Reçue il y a quelques jours par le journal « Le Figaro » dans le cadre de la Journée Internationale de tolérance zéro à l’égard des mutilations sexuelles féminines, Diaryatou Bah, jeune activiste de 33 ans, a tenu à partager avec le monde le récit émouvant de sa vie. Souriante, calme, la voix assurée, elle se plonge dans ses souvenirs qu’elle a déjà contés plusieurs fois.

 

Issue d’une famille nombreuse – son père a 4 femmes et 32 enfants -, Diaryatou est élevée par sa grand-mère jusqu’à ses 10 ans, dans un petit village guinéen.

Un matin, quatre femmes viennent la chercher, deux lui tiennent les pieds et les deux autres les mains. En échange de sacs de riz, elles s’occuperont de son excision. «Elles m’ont coupée avec un couteau qui avait déjà servi. J’ai eu l’impression qu’on m’arrachait une partie de moi-même.» Pourtant, à ce moment-là, elle est «contente» parce qu’elle est «comme toutes les petites filles».

Après son excision, les épreuves continuent. Mariée de force à 13 ans à un homme de 45 ans, elle quitte la Guinée pour suivre son mari en France. Au début, elle croit «vivre un rêve irréel». Mais elle déchante très vite. Elle reçoit des insultes, des coups, des viols.

«J’ai vécu l’enfermement, la clandestinité, la violence. J’avais une tête d’enfant de 14 ans et un corps de femme».

Diaryatou va finir par perdre trois enfants, et lors de sa deuxième fausse couche, elle est à neuf mois de grossesse. Vous imaginez la souffrance Wanda Girls ? Ces événements douloureux, elle les met sur le compte de la violence de son conjoint qu’elle finira par quitter le 20 janvier 2004, mais aussi de son excision.

 «C’est difficile d’avoir le déclic, surtout que ma mère me disait qu’il fallait que je supporte tout ça, que j’irais au Paradis

Après un temps à vivre dans la rue, Diarytou s’en sort tant bien que mal grâce à l’aide d’associations. Elle a dû détailler son parcours de nombreuses fois avant d’obtenir un titre de séjour en 2005, puis la nationalité française en 2014. C’est à l’âge de 20 ans qu’elle prend pleinement conscience de son excision, après la publication de son autobiographie : On m’a volé mon Enfance.

«Les gens venaient me voir en me disant que c’était horrible. J’en ai parlé à des médecins, l’une d’entre elles m’a dit qu’en France peu de femmes étaient excisées. J’étais choquée. Je pensais que tout le monde était comme moi !» Elle entreprend des recherches sur le sujet, réalise qu’elle a subi une mutilation, se demande si c’est lié à la religion avant de comprendre qu’il s’agit d’une coutume. Elle s’exprime alors : «J’étais révoltée. Pourquoi on continue de faire ça ? Quelle injustice !».

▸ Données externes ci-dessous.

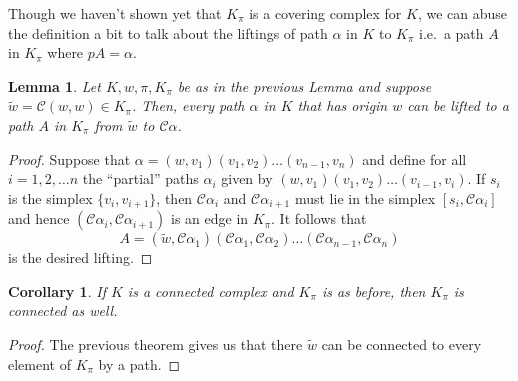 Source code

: \documentclass[12pt]{article}
\newtheorem{lemma}{Lemma}
\newtheorem{corollary}{Corollary}[theorem]
\theoremstyle{definition}
\numberwithin{equation}{theorem}
\begin{document}
Though we haven't shown yet that $K_{\pi}$ is a covering complex for $K$, we can abuse the definition a bit to talk about the liftings of path $\alpha$ in $K$ to $K_{\pi}$ i.e.\ a path $A$ in $K_{\pi}$ where $pA = \alpha$.

\begin{lemma}
  \label{lem:pilift}
  Let $K,w,\pi,K_{\pi}$ be as in the previous Lemma and suppose $\tilde{w} = \mathcal{C}(w,w) \in K_{\pi}$. Then, every path $\alpha$ in $K$ that has origin $w$ can be lifted to a path $A$ in $K_{\pi}$ from $\tilde{w}$ to $\mathcal{C}\alpha$.
\end{lemma}

\begin{proof}
  Suppose that $\alpha = (w,v_1)(v_1,v_2) \dots (v_{n-1},v_n)$ and define for all $i = 1, 2, \dots n$ the ``partial'' paths $\alpha_i$ given by $(w,v_1)(v_1,v_2) \dots (v_{i-1},v_i)$. If $s_i$ is the simplex $\{v_i,v_{i+1}\}$, then $\mathcal{C}\alpha_i$ and $\mathcal{C}\alpha_{i+1}$ must lie in the simplex $[s_i,\mathcal{C}\alpha_i]$ and hence $(\mathcal{C}\alpha_i,\mathcal{C}\alpha_{i+1})$ is an edge in $K_{\pi}$. It follows that
  \begin{equation*}
    A = (\tilde{w},\mathcal{C}\alpha_{1})(\mathcal{C}\alpha_1,\mathcal{C}\alpha_2) \dots (\mathcal{C}\alpha_{n-1},\mathcal{C}\alpha_n)
  \end{equation*}
  is the desired lifting.
\end{proof}

\begin{corollary}
  If $K$ is a connected complex and $K_\pi$ is as before, then $K_\pi$ is connected as well.
\end{corollary}
\begin{proof}
  The previous theorem gives us that there $\tilde{w}$ can be connected to every element of $K_{\pi}$ by a path.
\end{proof}
\end{document}
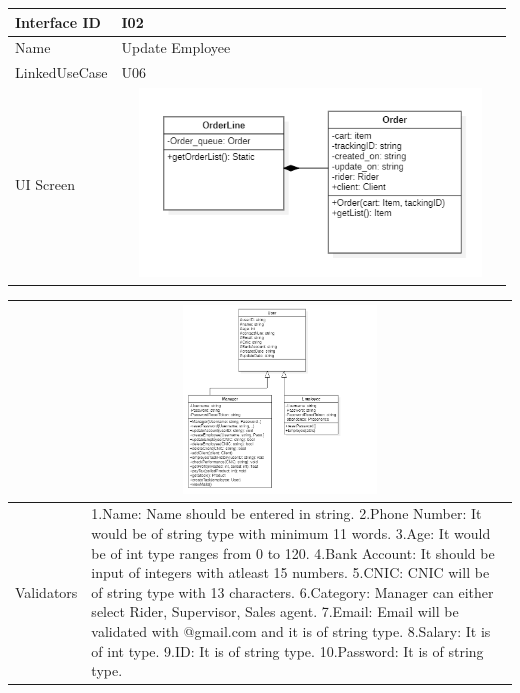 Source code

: \documentclass[12pt]{article}
\begin{document}
\begin{table}[H] 
\begin{tabular} {|m{6em}|m{12cm}|}
\hline
Interface ID & I02 \\ \hline
\newline
Name & Update Employee \\ \hline
LinkedUseCase & U06 \\ \hline
UI Screen &\newline \includegraphics [width=10cm, height=5cm] {2.png} \\ \hline
\end{tabular}
\end{table}
\begin{table}[H] 
\begin{tabular} {|m{6em}|m{12cm}|}
\hline
     & \newline\newline\includegraphics [width=10cm, height=5cm] {3.png}
     \\ \hline
\newline
Validators &  1.Name: Name should be entered in string.
\newline
2.Phone Number: It would be of string type with minimum 11 words.
\newline
3.Age: It would be of int type ranges from 0 to 120.
\newline
4.Bank Account: It should be input of integers with atleast 15 numbers.
\newline
5.CNIC: CNIC will be of string type with 13 characters.
\newline
6.Category: Manager can either select Rider, Supervisor, Sales agent.
\newline
7.Email: Email will be validated with @gmail.com and it is of string type.
\newline
8.Salary: It is of int type.
\newline
9.ID: It is of string type.
\newline
10.Password: It is of string type.
\newline
\\ \hline
\end{tabular}
\end{table}
\end{document}
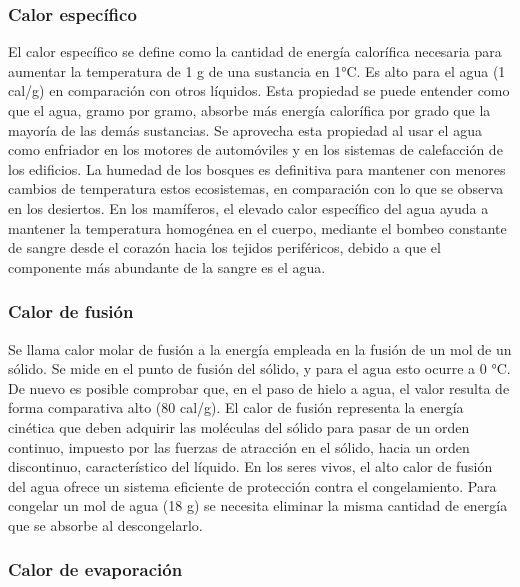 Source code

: \subsubsection{Calor específico}

El calor específico se define como la cantidad de energía calorífica necesaria para aumentar la temperatura de 1 g de una sustancia en 1°C. Es alto para el agua (1 cal/g) en comparación con otros líquidos. Esta propiedad se puede entender como que el agua, gramo por gramo, absorbe más energía calorífica por grado que la mayoría de las demás sustancias. Se aprovecha esta propiedad al usar el agua como enfriador en los motores de automóviles y en los sistemas de calefacción de los edificios. La humedad de los bosques es definitiva para mantener con menores cambios de temperatura estos ecosistemas, en comparación con lo que se observa en los desiertos. En los mamíferos, el elevado calor específico del agua ayuda a mantener la temperatura homogénea en el cuerpo, mediante el bombeo constante de sangre desde el corazón hacia los tejidos periféricos, debido a que el componente más abundante de la sangre es el agua.

\subsubsection{Calor de fusión}

Se llama calor molar de fusión a la energía empleada en la fusión de un mol de un sólido. Se mide en el punto de fusión del sólido, y para el agua esto ocurre a 0 °C. De nuevo es posible comprobar que, en el paso de hielo a agua, el valor resulta de forma comparativa alto (80 cal/g). El calor de fusión representa la energía cinética que deben adquirir las moléculas del sólido para pasar de un orden continuo, impuesto por las fuerzas de atracción en el sólido, hacia un orden discontinuo, característico del líquido. En los seres vivos, el alto calor de fusión del agua ofrece un sistema eficiente de protección contra el congelamiento. Para congelar un mol de agua (18 g) se necesita eliminar la misma cantidad de energía que se absorbe al descongelarlo.

\subsubsection{Calor de evaporación}

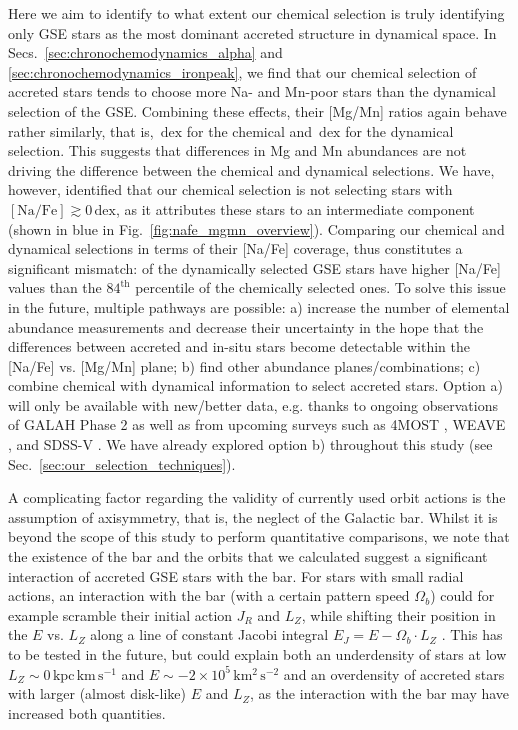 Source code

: \documentclass[fleqn,usenatbib]{mnras}
\newcommand{\dex}{\,\mathrm{dex}}	%
\newcommand{\kpckms}{\,\mathrm{kpc\,km\,s^{-1}}}	%
\newcommand{\kmkmss}{\,\mathrm{km^2\,s^{-2}}}	%
\begin{document}
Here we aim to identify to what extent our chemical selection is truly identifying only GSE stars as the most dominant accreted structure in dynamical space. In Secs.~\ref{sec:chronochemodynamics_alpha} and \ref{sec:chronochemodynamics_ironpeak}, we find that our chemical selection of accreted stars tends to choose more Na- and Mn-poor stars than the dynamical selection of the GSE. Combining these effects, their [Mg/Mn] ratios again behave rather similarly, that is, $\dex$ for the chemical and $\dex$ for the dynamical selection. This suggests that differences in Mg and Mn abundances are not driving the difference between the chemical and dynamical selections. We have, however, identified that our chemical selection is not selecting stars with $\mathrm{[Na/Fe]} \gtrsim 0\dex$, as it attributes these stars to an intermediate component (shown in blue in Fig.~\ref{fig:nafe_mgmn_overview}). Comparing our chemical and dynamical selections in terms of their [Na/Fe] coverage, thus constitutes a significant mismatch:  of the dynamically selected GSE stars have higher [Na/Fe] values than the $84^\text{th}$ percentile of the chemically selected ones. To solve this issue in the future, multiple pathways are possible: a) increase the number of elemental abundance measurements and decrease their uncertainty in the hope that the differences between accreted and in-situ stars become detectable within the [Na/Fe] vs. [Mg/Mn] plane; b) find other abundance planes/combinations; c) combine chemical with dynamical information to select accreted stars. Option a) will only be available with new/better data, e.g. thanks to ongoing observations of GALAH Phase 2 as well as from upcoming surveys such as 4MOST \citep{deJong2019}, WEAVE \citep{WEAVE2018}, and SDSS-V \citep{Kollmeier2017}. We have already explored option b) throughout this study (see Sec.~\ref{sec:our_selection_techniques}).

A complicating factor regarding the validity of currently used orbit actions is the assumption of axisymmetry, that is, the neglect of the Galactic bar. Whilst it is beyond the scope of this study to perform quantitative comparisons, we note that the existence of the bar and the orbits that we calculated suggest a significant interaction of accreted GSE stars with the bar. For stars with small radial actions, an interaction with the bar (with a certain pattern speed $\Omega_b$) could for example scramble their initial action $J_R$ and $L_Z$, while shifting their position in the $E$ vs. $L_Z$ along a line of constant Jacobi integral $E_J = E - \Omega_b \cdot L_Z$ \citep{Binney2008, Sellwood2014}. This has to be tested in the future, but could explain both an underdensity of stars at low $L_Z \sim 0 \kpckms$ and $E \sim -2\times10^5 \kmkmss $ and an overdensity of accreted stars with larger (almost disk-like) $E$ and $L_Z$, as the interaction with the bar may have increased both quantities.
\end{document}
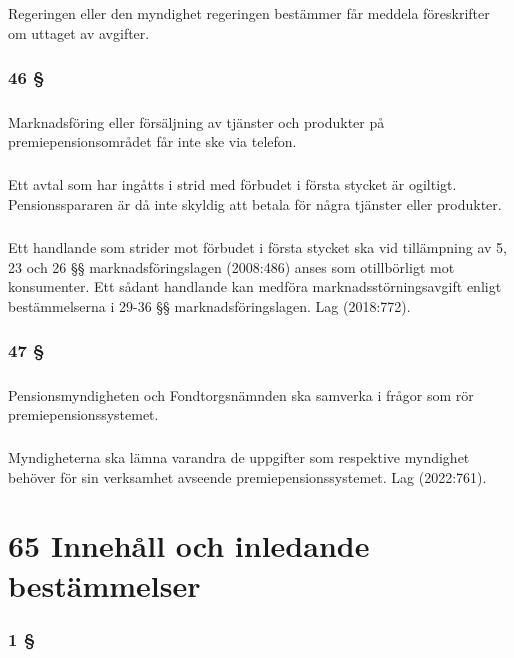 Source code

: \documentclass[a4paper,notitlepage,openany,10pt]{book}
\begin{document}
\paragraph*{}
Regeringen eller den myndighet regeringen bestämmer får meddela föreskrifter om uttaget av avgifter.
\subsection*{46 §}
\paragraph*{}
Marknadsföring eller försäljning av tjänster och produkter på premiepensionsområdet får inte ske via telefon.
\paragraph*{}
Ett avtal som har ingåtts i strid med förbudet i första stycket är ogiltigt. Pensionsspararen är då inte skyldig att betala för några tjänster eller produkter.
\paragraph*{}
Ett handlande som strider mot förbudet i första stycket ska vid tillämpning av 5, 23 och 26 §§ marknadsföringslagen (2008:486) anses som otillbörligt mot konsumenter. Ett sådant handlande kan medföra marknadsstörningsavgift enligt bestämmelserna i 29-36 §§ marknadsföringslagen.
Lag (2018:772).
\subsection*{47 §}
\paragraph*{}
Pensionsmyndigheten och Fondtorgsnämnden ska samverka i frågor som rör premiepensionssystemet.
\paragraph*{}
Myndigheterna ska lämna varandra de uppgifter som respektive myndighet behöver för sin verksamhet avseende premiepensionssystemet.
Lag (2022:761).
\chapter*{65 Innehåll och inledande bestämmelser}
\subsection*{1 §}
\end{document}
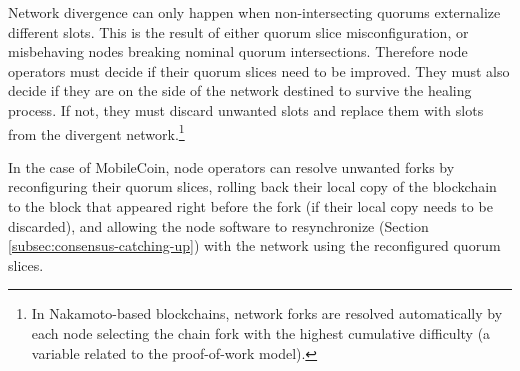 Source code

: Network divergence can only happen when non-intersecting quorums externalize different slots. This is the result of either quorum slice misconfiguration, or misbehaving nodes breaking nominal quorum intersections. Therefore node operators must decide if their quorum slices need to be improved. They must also decide if they are on the side of the network destined to survive the healing process. If not, they must discard unwanted slots and replace them with slots from the divergent network.\footnote{In Nakamoto-based blockchains, network forks are resolved automatically by each node selecting the chain fork with the highest cumulative difficulty (a variable related to the proof-of-work model).}

In the case of MobileCoin, node operators can resolve unwanted forks by reconfiguring their quorum slices, rolling back their local copy of the blockchain to the block that appeared right before the fork (if their local copy needs to be discarded), and allowing the node software to resynchronize (Section \ref{subsec:consensus-catching-up}) with the network using the reconfigured quorum slices.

Aujourd’hui, Diaryatou partage son temps entre son association, son travail d’animatrice et sa fille de 3 ans dénommée Aicha. C’est aussi pour elle qu’elle mène ce combat, pour qu’elle ne subisse pas la même expérience. «Je vais même l’emmener avec moi aux toilettes quand je rentrerai en Guinée», sourit-elle.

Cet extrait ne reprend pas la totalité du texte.